Start of Exercise material

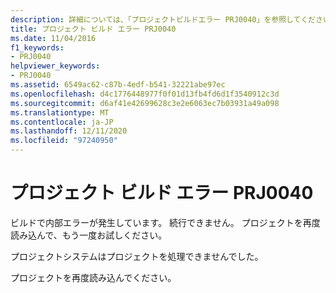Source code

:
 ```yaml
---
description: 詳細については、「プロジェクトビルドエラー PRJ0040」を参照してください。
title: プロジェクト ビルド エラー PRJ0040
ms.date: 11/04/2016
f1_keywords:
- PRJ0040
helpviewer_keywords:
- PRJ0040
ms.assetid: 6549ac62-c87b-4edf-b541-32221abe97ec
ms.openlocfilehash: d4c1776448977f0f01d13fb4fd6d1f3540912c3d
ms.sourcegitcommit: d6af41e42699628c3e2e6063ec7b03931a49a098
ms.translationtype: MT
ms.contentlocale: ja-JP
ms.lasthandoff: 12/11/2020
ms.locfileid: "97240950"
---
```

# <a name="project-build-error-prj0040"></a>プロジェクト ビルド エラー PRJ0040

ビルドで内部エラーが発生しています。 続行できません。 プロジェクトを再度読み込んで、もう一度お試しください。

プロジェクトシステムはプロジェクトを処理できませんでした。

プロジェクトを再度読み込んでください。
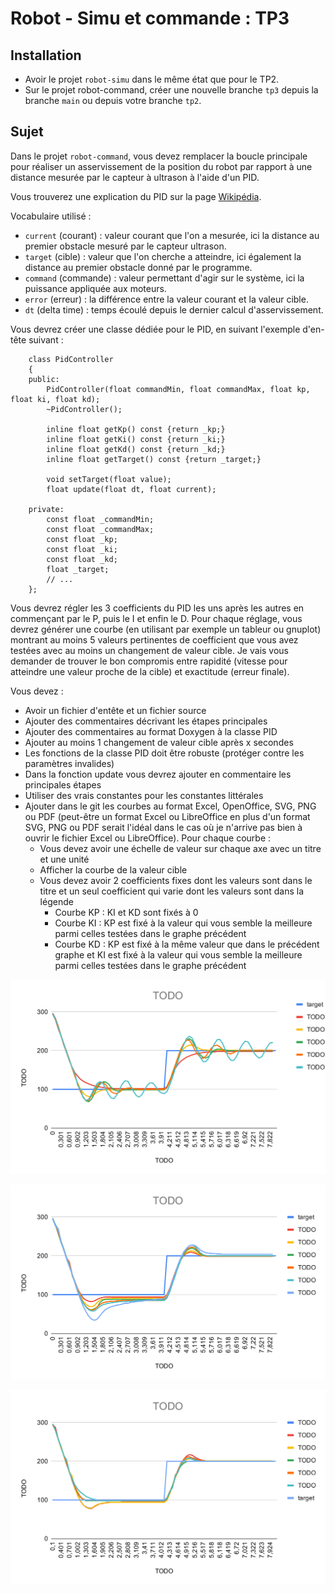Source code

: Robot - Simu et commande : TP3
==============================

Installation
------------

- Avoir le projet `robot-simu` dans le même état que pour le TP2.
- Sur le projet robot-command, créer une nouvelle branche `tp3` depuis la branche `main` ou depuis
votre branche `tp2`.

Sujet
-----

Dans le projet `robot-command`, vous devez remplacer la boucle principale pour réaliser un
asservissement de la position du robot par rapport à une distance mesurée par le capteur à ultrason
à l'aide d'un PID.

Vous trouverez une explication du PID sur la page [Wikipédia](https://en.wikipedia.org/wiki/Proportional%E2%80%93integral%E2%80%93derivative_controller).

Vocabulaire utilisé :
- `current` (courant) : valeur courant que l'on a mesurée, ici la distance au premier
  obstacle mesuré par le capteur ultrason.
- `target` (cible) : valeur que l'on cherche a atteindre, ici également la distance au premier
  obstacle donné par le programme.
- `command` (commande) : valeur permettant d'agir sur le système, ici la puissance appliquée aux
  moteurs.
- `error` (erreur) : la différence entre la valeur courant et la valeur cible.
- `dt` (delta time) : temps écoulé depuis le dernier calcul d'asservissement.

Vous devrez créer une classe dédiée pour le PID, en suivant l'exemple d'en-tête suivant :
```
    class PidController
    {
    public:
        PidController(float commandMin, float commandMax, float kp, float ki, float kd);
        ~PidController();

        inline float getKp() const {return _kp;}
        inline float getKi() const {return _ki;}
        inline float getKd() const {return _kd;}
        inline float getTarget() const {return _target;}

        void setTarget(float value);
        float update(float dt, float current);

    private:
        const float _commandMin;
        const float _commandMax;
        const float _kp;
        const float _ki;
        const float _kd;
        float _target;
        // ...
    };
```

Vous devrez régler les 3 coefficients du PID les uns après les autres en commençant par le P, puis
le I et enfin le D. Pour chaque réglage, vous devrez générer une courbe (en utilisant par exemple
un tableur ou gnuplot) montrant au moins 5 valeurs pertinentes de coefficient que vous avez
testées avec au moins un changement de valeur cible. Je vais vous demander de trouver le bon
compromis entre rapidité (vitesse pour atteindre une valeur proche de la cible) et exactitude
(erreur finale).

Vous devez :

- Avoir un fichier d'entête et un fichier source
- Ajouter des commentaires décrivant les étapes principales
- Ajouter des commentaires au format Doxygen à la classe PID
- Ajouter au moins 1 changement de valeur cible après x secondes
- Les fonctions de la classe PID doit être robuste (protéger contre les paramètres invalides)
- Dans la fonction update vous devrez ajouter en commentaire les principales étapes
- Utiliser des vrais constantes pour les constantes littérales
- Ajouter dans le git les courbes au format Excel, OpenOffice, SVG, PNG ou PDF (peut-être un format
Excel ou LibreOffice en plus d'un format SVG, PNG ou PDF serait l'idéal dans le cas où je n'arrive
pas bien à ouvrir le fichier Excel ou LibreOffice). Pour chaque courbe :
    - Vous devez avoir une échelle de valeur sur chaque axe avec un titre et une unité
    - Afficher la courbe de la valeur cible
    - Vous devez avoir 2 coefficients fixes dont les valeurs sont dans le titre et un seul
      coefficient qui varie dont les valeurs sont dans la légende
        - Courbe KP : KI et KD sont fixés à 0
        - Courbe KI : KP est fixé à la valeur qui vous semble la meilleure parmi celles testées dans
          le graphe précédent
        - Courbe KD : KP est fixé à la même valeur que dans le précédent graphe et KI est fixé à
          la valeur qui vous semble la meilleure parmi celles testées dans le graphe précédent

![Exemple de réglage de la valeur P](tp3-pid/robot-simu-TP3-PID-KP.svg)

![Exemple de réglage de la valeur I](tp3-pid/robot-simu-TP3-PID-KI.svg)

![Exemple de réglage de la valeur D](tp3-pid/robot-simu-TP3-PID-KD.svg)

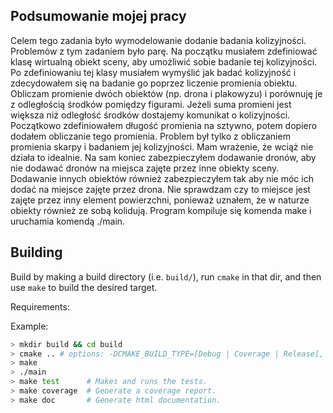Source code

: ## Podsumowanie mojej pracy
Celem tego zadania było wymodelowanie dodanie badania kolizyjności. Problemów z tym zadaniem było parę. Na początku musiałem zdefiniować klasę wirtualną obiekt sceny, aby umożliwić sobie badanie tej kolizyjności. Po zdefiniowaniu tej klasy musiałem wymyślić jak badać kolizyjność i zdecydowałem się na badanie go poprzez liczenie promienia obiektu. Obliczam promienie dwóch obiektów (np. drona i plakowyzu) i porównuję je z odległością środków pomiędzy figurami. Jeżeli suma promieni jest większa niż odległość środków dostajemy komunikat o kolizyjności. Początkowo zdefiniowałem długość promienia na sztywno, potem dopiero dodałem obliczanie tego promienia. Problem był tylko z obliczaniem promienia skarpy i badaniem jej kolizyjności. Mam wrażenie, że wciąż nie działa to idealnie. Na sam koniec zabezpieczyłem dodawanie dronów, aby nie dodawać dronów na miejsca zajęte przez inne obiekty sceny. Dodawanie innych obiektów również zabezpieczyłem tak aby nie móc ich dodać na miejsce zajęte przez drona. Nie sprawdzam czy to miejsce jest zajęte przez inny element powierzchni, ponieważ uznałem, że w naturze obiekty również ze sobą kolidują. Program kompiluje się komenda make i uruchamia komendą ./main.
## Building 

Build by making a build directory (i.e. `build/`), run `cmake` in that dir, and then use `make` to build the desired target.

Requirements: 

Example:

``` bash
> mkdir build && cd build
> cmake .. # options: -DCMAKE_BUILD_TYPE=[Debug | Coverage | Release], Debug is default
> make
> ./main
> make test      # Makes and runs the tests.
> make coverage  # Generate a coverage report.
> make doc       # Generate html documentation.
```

End of Exercise material

▸ Task to complete: Copy needed, without pictures: the lines of the listing above from the line containing "- Vous devez avoir 2" up to and including the line containing "Podsumowanie mojej pracy", set down exactly.

▸ Response below:
    - Vous devez avoir 2 coefficients fixes dont les valeurs sont dans le titre et un seul
      coefficient qui varie dont les valeurs sont dans la légende
        - Courbe KP : KI et KD sont fixés à 0
        - Courbe KI : KP est fixé à la valeur qui vous semble la meilleure parmi celles testées dans
          le graphe précédent
        - Courbe KD : KP est fixé à la même valeur que dans le précédent graphe et KI est fixé à
          la valeur qui vous semble la meilleure parmi celles testées dans le graphe précédent

![Exemple de réglage de la valeur P](tp3-pid/robot-simu-TP3-PID-KP.svg)

![Exemple de réglage de la valeur I](tp3-pid/robot-simu-TP3-PID-KI.svg)

![Exemple de réglage de la valeur D](tp3-pid/robot-simu-TP3-PID-KD.svg)

Source code

: ## Podsumowanie mojej pracy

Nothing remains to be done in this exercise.